Task → What is needed is an exact copy of all the entries.
[Source data]
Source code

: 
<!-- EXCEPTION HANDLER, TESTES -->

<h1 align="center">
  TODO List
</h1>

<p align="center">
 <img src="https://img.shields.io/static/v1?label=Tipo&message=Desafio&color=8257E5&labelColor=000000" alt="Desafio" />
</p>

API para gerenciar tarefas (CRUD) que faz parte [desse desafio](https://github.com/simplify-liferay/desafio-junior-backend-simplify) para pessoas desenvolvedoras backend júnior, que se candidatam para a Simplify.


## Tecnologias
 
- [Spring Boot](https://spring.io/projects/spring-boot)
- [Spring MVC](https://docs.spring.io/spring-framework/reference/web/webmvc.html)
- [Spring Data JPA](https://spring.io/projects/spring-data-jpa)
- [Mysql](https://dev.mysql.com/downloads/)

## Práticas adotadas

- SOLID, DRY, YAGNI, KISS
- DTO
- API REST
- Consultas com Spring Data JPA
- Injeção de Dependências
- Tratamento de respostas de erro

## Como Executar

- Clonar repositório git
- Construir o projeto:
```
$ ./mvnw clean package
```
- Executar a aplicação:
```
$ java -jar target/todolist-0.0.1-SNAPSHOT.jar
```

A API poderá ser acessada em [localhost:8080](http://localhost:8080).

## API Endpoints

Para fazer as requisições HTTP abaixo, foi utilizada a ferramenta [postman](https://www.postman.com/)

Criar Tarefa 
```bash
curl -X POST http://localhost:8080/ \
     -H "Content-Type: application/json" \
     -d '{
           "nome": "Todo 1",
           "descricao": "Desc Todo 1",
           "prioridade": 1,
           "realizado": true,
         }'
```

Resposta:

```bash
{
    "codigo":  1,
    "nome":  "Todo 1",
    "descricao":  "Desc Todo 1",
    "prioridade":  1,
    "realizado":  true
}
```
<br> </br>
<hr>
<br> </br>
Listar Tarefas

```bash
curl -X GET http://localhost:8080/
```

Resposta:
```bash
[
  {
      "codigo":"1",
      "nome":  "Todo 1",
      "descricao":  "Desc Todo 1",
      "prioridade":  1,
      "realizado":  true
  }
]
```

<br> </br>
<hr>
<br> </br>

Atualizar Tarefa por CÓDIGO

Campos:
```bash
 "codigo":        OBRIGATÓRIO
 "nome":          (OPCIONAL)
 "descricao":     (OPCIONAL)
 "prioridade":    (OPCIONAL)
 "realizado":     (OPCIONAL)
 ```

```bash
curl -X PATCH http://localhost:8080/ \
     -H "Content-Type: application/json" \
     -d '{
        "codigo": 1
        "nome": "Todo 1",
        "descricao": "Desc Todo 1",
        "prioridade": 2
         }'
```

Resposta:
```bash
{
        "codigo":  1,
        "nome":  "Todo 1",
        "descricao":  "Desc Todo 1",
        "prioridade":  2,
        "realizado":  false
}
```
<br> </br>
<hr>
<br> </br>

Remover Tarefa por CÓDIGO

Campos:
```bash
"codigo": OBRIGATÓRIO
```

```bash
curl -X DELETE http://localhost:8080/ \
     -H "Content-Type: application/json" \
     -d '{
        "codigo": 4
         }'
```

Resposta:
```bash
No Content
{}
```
[/Source data]
Worked solution →
Source code

: 
<!-- EXCEPTION HANDLER, TESTES -->

<h1 align="center">
  TODO List
</h1>

<p align="center">
 <img src="https://img.shields.io/static/v1?label=Tipo&message=Desafio&color=8257E5&labelColor=000000" alt="Desafio" />
</p>

API para gerenciar tarefas (CRUD) que faz parte [desse desafio](https://github.com/simplify-liferay/desafio-junior-backend-simplify) para pessoas desenvolvedoras backend júnior, que se candidatam para a Simplify.


## Tecnologias
 
- [Spring Boot](https://spring.io/projects/spring-boot)
- [Spring MVC](https://docs.spring.io/spring-framework/reference/web/webmvc.html)
- [Spring Data JPA](https://spring.io/projects/spring-data-jpa)
- [Mysql](https://dev.mysql.com/downloads/)

## Práticas adotadas

- SOLID, DRY, YAGNI, KISS
- DTO
- API REST
- Consultas com Spring Data JPA
- Injeção de Dependências
- Tratamento de respostas de erro

## Como Executar

- Clonar repositório git
- Construir o projeto:
```
$ ./mvnw clean package
```
- Executar a aplicação:
```
$ java -jar target/todolist-0.0.1-SNAPSHOT.jar
```

A API poderá ser acessada em [localhost:8080](http://localhost:8080).

## API Endpoints

Para fazer as requisições HTTP abaixo, foi utilizada a ferramenta [postman](https://www.postman.com/)

Criar Tarefa 
```bash
curl -X POST http://localhost:8080/ \
     -H "Content-Type: application/json" \
     -d '{
           "nome": "Todo 1",
           "descricao": "Desc Todo 1",
           "prioridade": 1,
           "realizado": true,
         }'
```

Resposta:

```bash
{
    "codigo":  1,
    "nome":  "Todo 1",
    "descricao":  "Desc Todo 1",
    "prioridade":  1,
    "realizado":  true
}
```
<br> </br>
<hr>
<br> </br>
Listar Tarefas

```bash
curl -X GET http://localhost:8080/
```

Resposta:
```bash
[
  {
      "codigo":"1",
      "nome":  "Todo 1",
      "descricao":  "Desc Todo 1",
      "prioridade":  1,
      "realizado":  true
  }
]
```

<br> </br>
<hr>
<br> </br>

Atualizar Tarefa por CÓDIGO

Campos:
```bash
 "codigo":        OBRIGATÓRIO
 "nome":          (OPCIONAL)
 "descricao":     (OPCIONAL)
 "prioridade":    (OPCIONAL)
 "realizado":     (OPCIONAL)
 ```

```bash
curl -X PATCH http://localhost:8080/ \
     -H "Content-Type: application/json" \
     -d '{
        "codigo": 1
        "nome": "Todo 1",
        "descricao": "Desc Todo 1",
        "prioridade": 2
         }'
```

Resposta:
```bash
{
        "codigo":  1,
        "nome":  "Todo 1",
        "descricao":  "Desc Todo 1",
        "prioridade":  2,
        "realizado":  false
}
```
<br> </br>
<hr>
<br> </br>

Remover Tarefa por CÓDIGO

Campos:
```bash
"codigo": OBRIGATÓRIO
```

```bash
curl -X DELETE http://localhost:8080/ \
     -H "Content-Type: application/json" \
     -d '{
        "codigo": 4
         }'
```

Resposta:
```bash
No Content
{}
```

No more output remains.